What do you eat first after a workout? Most athletes pay fairly good attention to what they eat before exercising, but afterwards – for some – it’s almost as if ‘anything goes”. Eating the right foods and beverages after exercise does more than just replenish your draining fuel supply – it helps your body get ready for your next round of activity too. If you work out hard regularly, what you eat, and when, can make a big difference in your overall performance.
Keep in mind that refueling is geared primarily to those doing extended and strenuous bouts of exercise. If your usual activity is a daily walk or brief swim, your regular meals and snacks should take care of your nutritional needs as long as your diet is healthy and well-balanced – but always stay on top of your fluid intake.
What To Eat And Drink After Exercise
Replenish Fluids And Salts
When you exercise, sweating causes you to lose important body salts – like sodium and potassium – that need to be replaced. Many advanced athletes get in the habit of weighing themselves before and after exercise, in order to figure out how much fluid needs to be replaced. For each kilogram of weight lost during activity, you should drink about 1 liter of liquid.
What to Drink
Water is fine as a fluid replacer, since you’ll be eating afterwards – which means you’ll pick up carbohydrate, sodium (and likely some potassium) from your foods. For those who don’t normally drink high-calorie liquids, this is the one time they might drink fruit juices, since they provide fluid, carbohydrate and, depending on the fruit, potassium too. Sports drinks are great since they provide not only fluid and carbs, but the right balance of salts that have been lost through perspiration, too. And they usually have a mildly light, sweet taste that often encourages you to drink more.
Your Body Needs Carbohydrates
After an intense workout, your body has burned through a lot of carbohydrate – the primary fuel that keeps your muscles working – and it’s important to refuel as soon as you can. The recommended amount is about 1.4 grams of carbohydrate per kilogram of body weight. That’s about 100 grams of carbohydrate for someone weighing 75 kg. Healthy carbohydrates – fruits, whole grains and the natural carbs in dairy products – are a good place to start with post-workout snacking.
Your Body Needs Protein
A bit of protein is important in recovery too, since it helps to stimulate muscle repair and growth after strenuous exercise. In most cases, about 10 grams of protein will suffice.

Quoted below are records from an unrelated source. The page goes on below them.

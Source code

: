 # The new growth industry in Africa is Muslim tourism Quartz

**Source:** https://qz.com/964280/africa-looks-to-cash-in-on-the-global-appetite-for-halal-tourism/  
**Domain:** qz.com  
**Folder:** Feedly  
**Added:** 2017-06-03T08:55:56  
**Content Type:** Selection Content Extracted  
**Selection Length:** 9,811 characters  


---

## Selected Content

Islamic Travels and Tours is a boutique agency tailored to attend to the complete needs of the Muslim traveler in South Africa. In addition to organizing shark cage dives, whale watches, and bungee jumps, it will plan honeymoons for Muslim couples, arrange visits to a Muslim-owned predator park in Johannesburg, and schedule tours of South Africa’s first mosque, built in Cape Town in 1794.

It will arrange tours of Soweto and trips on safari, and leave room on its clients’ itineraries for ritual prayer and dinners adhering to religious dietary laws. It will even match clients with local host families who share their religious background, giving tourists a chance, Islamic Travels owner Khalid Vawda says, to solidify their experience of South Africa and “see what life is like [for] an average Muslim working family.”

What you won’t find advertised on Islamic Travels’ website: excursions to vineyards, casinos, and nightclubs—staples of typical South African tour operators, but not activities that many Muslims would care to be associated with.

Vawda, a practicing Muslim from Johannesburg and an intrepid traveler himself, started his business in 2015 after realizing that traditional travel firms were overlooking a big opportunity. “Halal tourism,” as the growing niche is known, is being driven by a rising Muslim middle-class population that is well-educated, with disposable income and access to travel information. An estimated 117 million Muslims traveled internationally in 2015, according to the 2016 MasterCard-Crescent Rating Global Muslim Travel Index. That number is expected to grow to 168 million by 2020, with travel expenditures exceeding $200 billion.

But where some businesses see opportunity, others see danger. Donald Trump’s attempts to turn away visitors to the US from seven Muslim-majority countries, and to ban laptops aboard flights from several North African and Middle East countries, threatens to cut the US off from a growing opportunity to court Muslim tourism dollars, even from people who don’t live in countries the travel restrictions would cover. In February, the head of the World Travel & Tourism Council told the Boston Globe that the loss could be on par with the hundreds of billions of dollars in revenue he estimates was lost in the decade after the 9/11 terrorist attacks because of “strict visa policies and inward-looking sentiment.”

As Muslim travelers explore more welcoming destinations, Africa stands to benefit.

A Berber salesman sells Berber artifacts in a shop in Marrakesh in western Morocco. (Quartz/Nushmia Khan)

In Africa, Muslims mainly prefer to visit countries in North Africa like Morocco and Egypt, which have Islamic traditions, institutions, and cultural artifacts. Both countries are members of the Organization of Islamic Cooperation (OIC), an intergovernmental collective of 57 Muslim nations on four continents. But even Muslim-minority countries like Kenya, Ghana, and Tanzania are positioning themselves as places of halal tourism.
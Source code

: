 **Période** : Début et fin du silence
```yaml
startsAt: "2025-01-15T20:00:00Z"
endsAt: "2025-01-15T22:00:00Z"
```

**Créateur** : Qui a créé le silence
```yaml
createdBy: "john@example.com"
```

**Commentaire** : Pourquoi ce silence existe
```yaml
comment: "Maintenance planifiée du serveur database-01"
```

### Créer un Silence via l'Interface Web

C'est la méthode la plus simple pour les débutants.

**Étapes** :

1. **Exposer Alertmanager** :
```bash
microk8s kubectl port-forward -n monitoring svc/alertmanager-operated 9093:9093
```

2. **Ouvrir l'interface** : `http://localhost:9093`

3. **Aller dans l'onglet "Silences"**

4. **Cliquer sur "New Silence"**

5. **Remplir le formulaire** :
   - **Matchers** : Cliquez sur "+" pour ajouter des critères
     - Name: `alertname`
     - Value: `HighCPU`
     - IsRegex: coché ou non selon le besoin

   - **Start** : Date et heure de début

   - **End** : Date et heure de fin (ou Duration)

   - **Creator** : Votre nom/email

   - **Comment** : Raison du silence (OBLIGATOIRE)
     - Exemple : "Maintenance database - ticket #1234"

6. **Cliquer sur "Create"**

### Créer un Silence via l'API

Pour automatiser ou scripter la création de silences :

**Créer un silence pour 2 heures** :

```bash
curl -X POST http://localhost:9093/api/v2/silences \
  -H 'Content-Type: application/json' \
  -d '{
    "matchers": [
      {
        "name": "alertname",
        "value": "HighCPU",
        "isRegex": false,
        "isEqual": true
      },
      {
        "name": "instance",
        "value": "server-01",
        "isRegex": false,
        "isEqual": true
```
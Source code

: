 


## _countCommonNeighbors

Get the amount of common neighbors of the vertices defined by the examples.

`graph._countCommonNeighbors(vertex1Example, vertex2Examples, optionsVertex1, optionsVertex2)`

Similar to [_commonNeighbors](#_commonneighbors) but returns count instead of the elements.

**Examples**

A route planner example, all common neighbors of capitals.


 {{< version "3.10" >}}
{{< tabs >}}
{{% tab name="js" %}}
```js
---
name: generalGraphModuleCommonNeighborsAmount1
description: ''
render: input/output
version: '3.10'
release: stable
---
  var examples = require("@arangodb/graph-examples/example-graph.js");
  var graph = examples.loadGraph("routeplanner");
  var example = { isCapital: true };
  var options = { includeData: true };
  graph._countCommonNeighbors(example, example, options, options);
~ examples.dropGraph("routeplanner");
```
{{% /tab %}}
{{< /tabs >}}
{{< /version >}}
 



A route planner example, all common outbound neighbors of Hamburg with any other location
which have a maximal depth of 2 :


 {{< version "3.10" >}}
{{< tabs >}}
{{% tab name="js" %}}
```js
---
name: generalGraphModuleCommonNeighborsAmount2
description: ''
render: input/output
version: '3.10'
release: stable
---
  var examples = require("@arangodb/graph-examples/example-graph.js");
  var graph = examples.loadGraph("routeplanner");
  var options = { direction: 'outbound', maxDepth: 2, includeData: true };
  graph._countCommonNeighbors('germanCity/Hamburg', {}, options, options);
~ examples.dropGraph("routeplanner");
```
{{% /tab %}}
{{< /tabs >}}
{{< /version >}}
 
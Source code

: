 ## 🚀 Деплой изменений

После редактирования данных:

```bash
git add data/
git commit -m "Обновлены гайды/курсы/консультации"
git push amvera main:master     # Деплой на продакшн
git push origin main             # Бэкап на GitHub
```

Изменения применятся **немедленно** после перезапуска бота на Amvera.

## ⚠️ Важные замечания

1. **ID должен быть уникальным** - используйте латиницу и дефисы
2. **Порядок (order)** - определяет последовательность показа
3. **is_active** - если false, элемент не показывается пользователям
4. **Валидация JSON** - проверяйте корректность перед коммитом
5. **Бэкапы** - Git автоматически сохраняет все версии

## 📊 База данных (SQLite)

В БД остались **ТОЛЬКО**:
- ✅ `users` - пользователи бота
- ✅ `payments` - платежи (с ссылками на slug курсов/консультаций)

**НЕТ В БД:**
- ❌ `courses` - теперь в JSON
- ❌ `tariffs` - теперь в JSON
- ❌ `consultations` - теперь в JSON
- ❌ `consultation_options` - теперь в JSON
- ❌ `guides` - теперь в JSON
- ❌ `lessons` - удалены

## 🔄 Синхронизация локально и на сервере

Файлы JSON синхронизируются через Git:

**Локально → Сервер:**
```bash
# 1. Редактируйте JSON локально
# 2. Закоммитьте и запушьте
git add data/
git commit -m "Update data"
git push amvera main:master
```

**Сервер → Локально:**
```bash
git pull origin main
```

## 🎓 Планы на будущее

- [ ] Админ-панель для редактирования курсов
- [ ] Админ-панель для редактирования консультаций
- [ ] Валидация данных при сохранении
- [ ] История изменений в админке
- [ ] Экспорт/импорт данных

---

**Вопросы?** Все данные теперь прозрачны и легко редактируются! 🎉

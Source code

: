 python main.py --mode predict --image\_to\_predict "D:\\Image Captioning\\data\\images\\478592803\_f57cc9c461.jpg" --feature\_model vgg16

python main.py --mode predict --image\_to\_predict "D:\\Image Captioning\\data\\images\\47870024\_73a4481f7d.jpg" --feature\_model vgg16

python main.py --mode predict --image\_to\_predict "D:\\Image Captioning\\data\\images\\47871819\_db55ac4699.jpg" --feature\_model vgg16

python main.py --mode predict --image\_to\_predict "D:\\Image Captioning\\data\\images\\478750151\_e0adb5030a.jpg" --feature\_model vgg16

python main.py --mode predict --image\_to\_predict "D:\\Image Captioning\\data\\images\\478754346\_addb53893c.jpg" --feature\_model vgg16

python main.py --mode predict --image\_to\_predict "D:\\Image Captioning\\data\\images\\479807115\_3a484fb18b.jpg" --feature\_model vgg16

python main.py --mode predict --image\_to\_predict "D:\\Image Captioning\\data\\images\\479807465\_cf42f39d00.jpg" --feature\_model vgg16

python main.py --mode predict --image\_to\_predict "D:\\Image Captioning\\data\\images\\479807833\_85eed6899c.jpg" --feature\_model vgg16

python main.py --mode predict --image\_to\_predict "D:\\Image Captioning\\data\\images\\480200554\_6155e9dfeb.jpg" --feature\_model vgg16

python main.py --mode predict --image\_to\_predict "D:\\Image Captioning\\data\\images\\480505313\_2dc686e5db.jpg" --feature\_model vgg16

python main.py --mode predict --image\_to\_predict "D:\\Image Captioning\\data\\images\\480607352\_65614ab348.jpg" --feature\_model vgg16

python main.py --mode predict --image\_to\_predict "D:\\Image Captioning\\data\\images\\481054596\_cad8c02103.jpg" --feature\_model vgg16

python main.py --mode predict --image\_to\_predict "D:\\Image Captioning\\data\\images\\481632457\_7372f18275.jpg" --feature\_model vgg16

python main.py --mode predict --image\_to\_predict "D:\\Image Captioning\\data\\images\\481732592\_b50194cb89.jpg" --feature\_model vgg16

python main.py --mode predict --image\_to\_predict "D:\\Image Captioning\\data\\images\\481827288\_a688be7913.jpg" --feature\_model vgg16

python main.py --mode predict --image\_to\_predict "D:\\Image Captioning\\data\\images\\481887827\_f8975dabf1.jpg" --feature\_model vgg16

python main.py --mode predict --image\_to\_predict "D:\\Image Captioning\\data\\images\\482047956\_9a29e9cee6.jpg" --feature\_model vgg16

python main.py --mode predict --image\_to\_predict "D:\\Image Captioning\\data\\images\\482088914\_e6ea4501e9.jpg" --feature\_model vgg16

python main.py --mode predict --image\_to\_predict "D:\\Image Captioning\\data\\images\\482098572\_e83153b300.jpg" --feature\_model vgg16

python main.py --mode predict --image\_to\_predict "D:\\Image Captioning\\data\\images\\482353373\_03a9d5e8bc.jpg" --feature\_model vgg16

The ideal post-exercise meal or snack contains a combination of healthy carbs and protein, which is why athletes often turn to foods like a sandwich on whole grain bread, a dish of yogurt and fruit, a protein shake made with milk and fruit, or specially formulated recovery beverages.
Meal Timing Matters Too
When you exercise, your muscles become very sensitive to the nutrients that are available –
and that sensitivity lasts for a limited amount of time. That’s why many athletes who want to
optimize muscle recovery pay attention to this “metabolic window” – the time period of about
30-45 minutes after exercise during which you should try to eat your carbs and protein. During this critical time after you exercise, your muscle cells are more sensitive to the effects of insulin, a hormone that helps transport amino acids (from protein) into your cells.
Insulin also works to drive carbohydrate into the cells, where it is stored in the form of glycogen. This stockpile of carbohydrate can then be used to provide energy to working muscles during the next bout of activity. And, once you kick this fuel storage process into gear, you can keep it going for up to eight hours if you continue to provide your body with a shot of carbohydrate every two hours.